YOUR GOAL =
Lines from the one containing "This is a small" to the end of the entries below must be reproduced exactly, with both end lines kept and no other line added.

═════ RECORDS FOR THE TASK

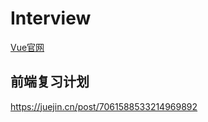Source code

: # Interview
[Vue官网](https://v3.cn.vuejs.org/guide/installation.html#%E5%8F%91%E5%B8%83%E7%89%88%E6%9C%AC%E8%AF%B4%E6%98%8E)
## 前端复习计划
https://juejin.cn/post/7061588533214969892
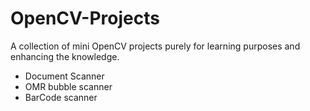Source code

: # OpenCV-Projects


A collection of mini OpenCV projects purely for learning purposes and enhancing the knowledge.
* Document Scanner
* OMR bubble scanner
* BarCode scanner
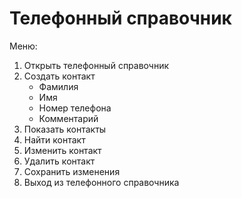 # Телефонный справочник
Меню:
1. Открыть телефонный справочник
2. Создать контакт
    - Фамилия
    - Имя
    - Номер телефона
    - Комментарий
3. Показать контакты
4. Найти контакт
5. Изменить контакт
6. Удалить контакт
7. Сохранить изменения
8. Выход из телефонного справочника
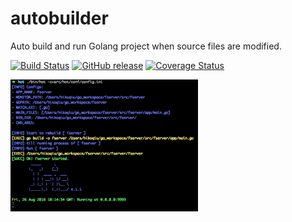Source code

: # autobuilder

Auto build and run Golang project when source files are modified.

[![Build Status](https://secure.travis-ci.org/hikoqiu/hot.svg?branch=master)](http://travis-ci.org/hikoqiu/hot) [![GitHub release](https://img.shields.io/github/release/hikoqiu/hot.svg)](https://github.com/hikoqiu/hot/releases/latest) [![Coverage Status](https://coveralls.io/repos/github/hikoqiu/hot/badge.svg?branch=master)](https://coveralls.io/github/hikoqiu/hot?branch=master)

<img style="width:300px;" src="./icon.png">

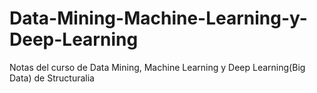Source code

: # Data-Mining-Machine-Learning-y-Deep-Learning
Notas del curso de Data Mining, Machine Learning y Deep Learning(Big Data) de Structuralia
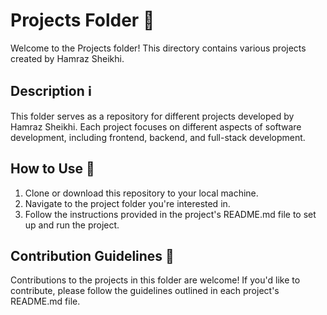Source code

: # Projects Folder 📁

Welcome to the Projects folder! This directory contains various projects created by Hamraz Sheikhi.

## Description ℹ️

This folder serves as a repository for different projects developed by Hamraz Sheikhi. Each project focuses on different aspects of software development, including frontend, backend, and full-stack development.

## How to Use 🚀

1. Clone or download this repository to your local machine.
2. Navigate to the project folder you're interested in.
3. Follow the instructions provided in the project's README.md file to set up and run the project.

## Contribution Guidelines 🤝

Contributions to the projects in this folder are welcome! If you'd like to contribute, please follow the guidelines outlined in each project's README.md file.
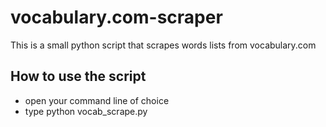 # vocabulary.com-scraper
This is a small python script that scrapes words lists from vocabulary.com

## How to use the script
* open your command line of choice
* type python vocab_scrape.py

══════════

WRITTEN REPLY =
This is a small python script that scrapes words lists from vocabulary.com

## How to use the script
* open your command line of choice
* type python vocab_scrape.py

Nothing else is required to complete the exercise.